+++ SUPPLIED RECORDS

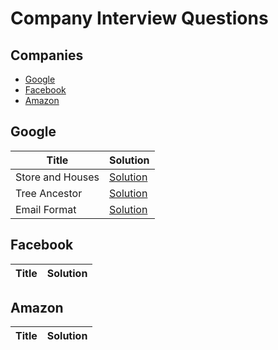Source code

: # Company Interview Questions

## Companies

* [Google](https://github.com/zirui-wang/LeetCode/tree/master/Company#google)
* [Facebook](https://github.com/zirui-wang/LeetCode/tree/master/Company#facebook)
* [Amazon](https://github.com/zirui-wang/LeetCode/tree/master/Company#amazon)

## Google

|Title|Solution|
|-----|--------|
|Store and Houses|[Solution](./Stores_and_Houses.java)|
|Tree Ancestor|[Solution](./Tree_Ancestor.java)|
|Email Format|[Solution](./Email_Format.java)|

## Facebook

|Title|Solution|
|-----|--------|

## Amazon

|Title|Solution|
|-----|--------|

++++++
+++ SUPPLIED RECORDS

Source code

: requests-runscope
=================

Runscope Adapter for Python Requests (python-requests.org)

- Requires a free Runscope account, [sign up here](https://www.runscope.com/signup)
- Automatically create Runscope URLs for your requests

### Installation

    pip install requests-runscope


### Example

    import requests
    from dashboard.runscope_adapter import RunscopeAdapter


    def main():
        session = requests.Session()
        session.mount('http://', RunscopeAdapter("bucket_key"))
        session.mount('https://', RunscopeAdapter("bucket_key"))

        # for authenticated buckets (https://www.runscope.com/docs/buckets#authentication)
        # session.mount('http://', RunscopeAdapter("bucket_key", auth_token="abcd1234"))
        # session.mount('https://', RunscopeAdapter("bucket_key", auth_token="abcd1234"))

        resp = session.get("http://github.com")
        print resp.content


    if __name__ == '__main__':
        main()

++++++

# TASK PROMPT
Looking at the records above, count the lines with the word "import" in them; reply with the number only.

# ANSWER FOR THE TASK
2